In 2000, U.S. federal drug agents raided Alex White Plume's farm & destroyed his crop of industrial hemp before he could harvest the seed; and got a court order prohibiting him from growing the crop. Disrespecting the Oglala Sioux's sovereignty, and despite hemp not having psychoactive properties, the agents cited a 1968 federal anti-drug law prohibiting cultivation of Cannabis-related crops. The 8th US Circuit Court of Appeals upheld the DEA action.
White Plume & his tiospaye tried raising alfalfa, barley, corn, horses & bison, all of which yield little more than subsistence under harsh conditions.
In 1998 the Oglala Sioux Tribe passed an ordinance to allow cultivation of low-THC hemp on the reservation. In April 2000 White Plume & family planted industrial hemp on their farm on Pine Ridge.
White Plume thought tribal sovereignty would enable him to grow the crop but in August 2000 Federal DEA agents raided his field & destroyed his crops. In August 2002, the US DA served White Plume with 8 civil charges related to the hemp cultivation, & a court order prohibiting growing the crop. On appeal, the 8th US Circuit Court of Appeals upheld the DEA, while acknowledging its registration process could be burdensome & hemp might be a good crop for Pine Ridge.

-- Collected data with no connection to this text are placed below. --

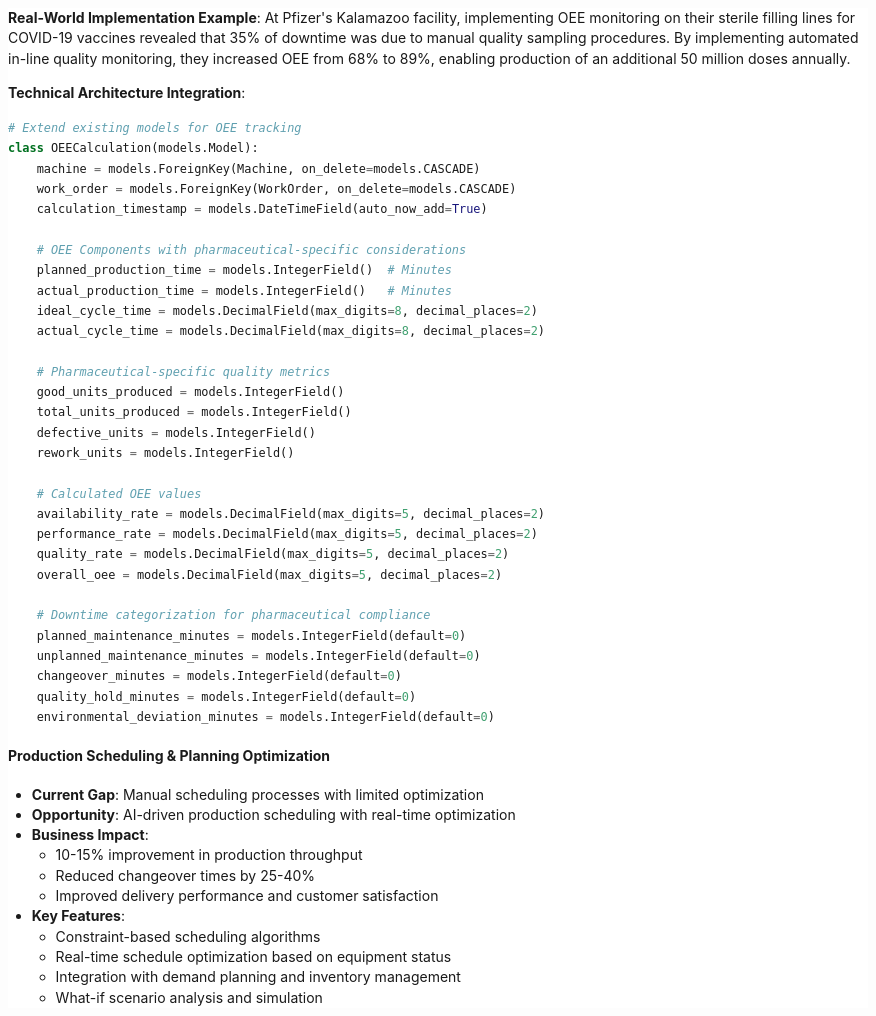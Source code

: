 **Real-World Implementation Example**:
At Pfizer's Kalamazoo facility, implementing OEE monitoring on their sterile filling lines for COVID-19 vaccines revealed that 35% of downtime was due to manual quality sampling procedures. By implementing automated in-line quality monitoring, they increased OEE from 68% to 89%, enabling production of an additional 50 million doses annually.

**Technical Architecture Integration**:
```python
# Extend existing models for OEE tracking
class OEECalculation(models.Model):
    machine = models.ForeignKey(Machine, on_delete=models.CASCADE)
    work_order = models.ForeignKey(WorkOrder, on_delete=models.CASCADE)
    calculation_timestamp = models.DateTimeField(auto_now_add=True)
    
    # OEE Components with pharmaceutical-specific considerations
    planned_production_time = models.IntegerField()  # Minutes
    actual_production_time = models.IntegerField()   # Minutes
    ideal_cycle_time = models.DecimalField(max_digits=8, decimal_places=2)
    actual_cycle_time = models.DecimalField(max_digits=8, decimal_places=2)
    
    # Pharmaceutical-specific quality metrics
    good_units_produced = models.IntegerField()
    total_units_produced = models.IntegerField()
    defective_units = models.IntegerField()
    rework_units = models.IntegerField()
    
    # Calculated OEE values
    availability_rate = models.DecimalField(max_digits=5, decimal_places=2)
    performance_rate = models.DecimalField(max_digits=5, decimal_places=2)
    quality_rate = models.DecimalField(max_digits=5, decimal_places=2)
    overall_oee = models.DecimalField(max_digits=5, decimal_places=2)
    
    # Downtime categorization for pharmaceutical compliance
    planned_maintenance_minutes = models.IntegerField(default=0)
    unplanned_maintenance_minutes = models.IntegerField(default=0)
    changeover_minutes = models.IntegerField(default=0)
    quality_hold_minutes = models.IntegerField(default=0)
    environmental_deviation_minutes = models.IntegerField(default=0)
```

#### **Production Scheduling & Planning Optimization**
- **Current Gap**: Manual scheduling processes with limited optimization
- **Opportunity**: AI-driven production scheduling with real-time optimization
- **Business Impact**:
  - 10-15% improvement in production throughput
  - Reduced changeover times by 25-40%
  - Improved delivery performance and customer satisfaction
- **Key Features**:
  - Constraint-based scheduling algorithms
  - Real-time schedule optimization based on equipment status
  - Integration with demand planning and inventory management
  - What-if scenario analysis and simulation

Elected Vice-President for the Oglala Sioux Tribe in November 2004, White Plume served til June 29, 2006 & upon impeachment of the tribal president, White Plume acted as president until the next election in November 2006.
The film, Standing Silent Nation tracks the family's effort to grow hemp, likened to a new buffalo for the Lakota: a resource whose many uses from food to fuel to fiber, could enrich their sovereign nation.